Life Happens

How a devastating flood taught one loner the power of community
Essay and Photos by Lisa Marshall

At 10 a.m. on Sept. 15, the fire chief in the quiet mountain hamlet I’ve called home for 18 years stood before a crowd of dazed residents huddled in the rain outside the station and spoke these unfathomable words: “Pinewood Springs is uninhabitable.”

We had gone three days without power, heat, water or phones. The stretch of U.S. Highway 36 connecting us to Lyons nine miles to the east and Estes Park 11 miles to the west had been reduced to an impassable chasm in a dozen places. Churning, coffee-colored rivers flowed where our neighborhood roads once passed. Power lines dangled. Our local water system was in ruin. 

Our community was an island, with no way in or out by car for the foreseeable future.

“Once the rain breaks, the choppers will start taking people out,” the chief told us. We should winterize our houses, double-bag our trash in hopes of keeping the bears away, and lock up. It could be months before we could return. “Those who don’t leave in the next day or so will be on their own.” 

I clutched my 11-year-old’s hand and made an excruciating decision thousands of Coloradans had to make that surreal week. We would pack up our lives into one bag each, gather our pets, and leave the next day not knowing when life would be “normal” again. 

Others—my husband included—made a different decision. To them, this was a call to action, a summons to practice the rugged individualism we mountain folks so often pride ourselves on.  “Maybe you should just see how things play out,” he suggested. “People are working together. Things are happening really fast. I’m not going anywhere.”

As I walked home in the rain, paralyzed by uncertainty, they were gathering tools and crafting a plan.

Pinewood Springs is a speck on the map, a collection of several hundred dispersed houses inhabited by an eclectic mix. We are grizzled, aging hippies, clean-cut libertarian survivalists, yuppie commuters and none-of-the-aboves who—despite the wide range of political bumper stickers that adorn our mud-splattered vehicles—share a common quest for self-reliance. Walk our neighborhood and you hear roosters crowing and chainsaws buzzing.

Like many mountain dwellers, I like people, but only when I choose to be around them. I work from home and go days without leaving it. I smile as I jog past my neighbors, but I seldom stop to chat. I tell myself I am too busy.
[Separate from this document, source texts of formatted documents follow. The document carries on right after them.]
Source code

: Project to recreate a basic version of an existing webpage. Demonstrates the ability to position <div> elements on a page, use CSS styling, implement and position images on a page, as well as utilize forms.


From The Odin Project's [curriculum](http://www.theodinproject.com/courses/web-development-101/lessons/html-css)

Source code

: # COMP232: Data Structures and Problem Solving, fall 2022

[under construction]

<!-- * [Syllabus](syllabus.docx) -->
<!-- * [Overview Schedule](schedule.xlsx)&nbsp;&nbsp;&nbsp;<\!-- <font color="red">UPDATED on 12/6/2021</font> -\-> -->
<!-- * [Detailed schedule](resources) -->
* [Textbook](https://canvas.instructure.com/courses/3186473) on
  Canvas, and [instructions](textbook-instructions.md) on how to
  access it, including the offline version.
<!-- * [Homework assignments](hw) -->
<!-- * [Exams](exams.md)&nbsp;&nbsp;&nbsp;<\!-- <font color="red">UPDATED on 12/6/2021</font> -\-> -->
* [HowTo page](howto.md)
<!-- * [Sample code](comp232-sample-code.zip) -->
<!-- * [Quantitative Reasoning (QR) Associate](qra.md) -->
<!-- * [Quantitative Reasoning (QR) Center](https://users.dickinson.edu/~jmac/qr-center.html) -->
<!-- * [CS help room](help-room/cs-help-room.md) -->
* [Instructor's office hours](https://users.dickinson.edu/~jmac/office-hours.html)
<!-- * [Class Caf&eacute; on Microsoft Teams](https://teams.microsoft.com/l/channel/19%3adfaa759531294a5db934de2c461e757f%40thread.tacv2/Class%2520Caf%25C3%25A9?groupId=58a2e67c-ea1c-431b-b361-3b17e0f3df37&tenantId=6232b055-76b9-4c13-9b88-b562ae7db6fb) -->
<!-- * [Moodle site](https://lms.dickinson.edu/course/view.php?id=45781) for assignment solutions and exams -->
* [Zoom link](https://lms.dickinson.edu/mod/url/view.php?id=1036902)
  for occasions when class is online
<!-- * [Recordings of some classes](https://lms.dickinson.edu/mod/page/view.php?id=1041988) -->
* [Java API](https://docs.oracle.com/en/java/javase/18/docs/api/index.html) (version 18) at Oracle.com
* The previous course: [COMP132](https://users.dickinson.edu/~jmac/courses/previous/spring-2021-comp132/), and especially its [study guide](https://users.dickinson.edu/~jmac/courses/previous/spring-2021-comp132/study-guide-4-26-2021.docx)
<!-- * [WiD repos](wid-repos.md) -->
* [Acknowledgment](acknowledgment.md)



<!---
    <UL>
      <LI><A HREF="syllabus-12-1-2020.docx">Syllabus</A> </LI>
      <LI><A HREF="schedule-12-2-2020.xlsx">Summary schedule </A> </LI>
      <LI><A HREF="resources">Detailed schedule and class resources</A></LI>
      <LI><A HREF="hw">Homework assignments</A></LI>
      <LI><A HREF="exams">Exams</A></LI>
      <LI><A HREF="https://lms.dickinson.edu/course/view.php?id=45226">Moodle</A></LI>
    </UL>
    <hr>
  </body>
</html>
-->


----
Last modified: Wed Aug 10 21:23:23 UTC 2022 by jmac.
Really I am shy, and living nine miles from the closest stoplight has permitted me to remain that way.

But The Flood of 2013 changed me.

After the firehouse meeting, the sun broke through to reveal a bustle of activity. The next-door neighbor, Elise, came over to trade garden-fresh zucchini for tomatoes. Denise, from down the road, stopped in to use the half-bar of cell service we’d discovered we could get from one spot in my 14-year-old’s bedroom. Denise wept as she told her sister she was OK. To show her gratitude, she showed up with three bags of groceries to stock our barren cupboard, and a generator for my husband to use after we’d all flown out.

We walked down our washed-out road to the Colorado Cherry Company. With their stocked freezers thawing and fresh pies going to waste, the managers had generously opened their doors, offering up their limited propane for impromptu potlucks of homemade meatballs and quinoa casserole. Wine and beer flowed. A paper bag on the counter read “donations.” I milled around, exchanging embraces with people whose faces I’d seen for years but whose names I did not know.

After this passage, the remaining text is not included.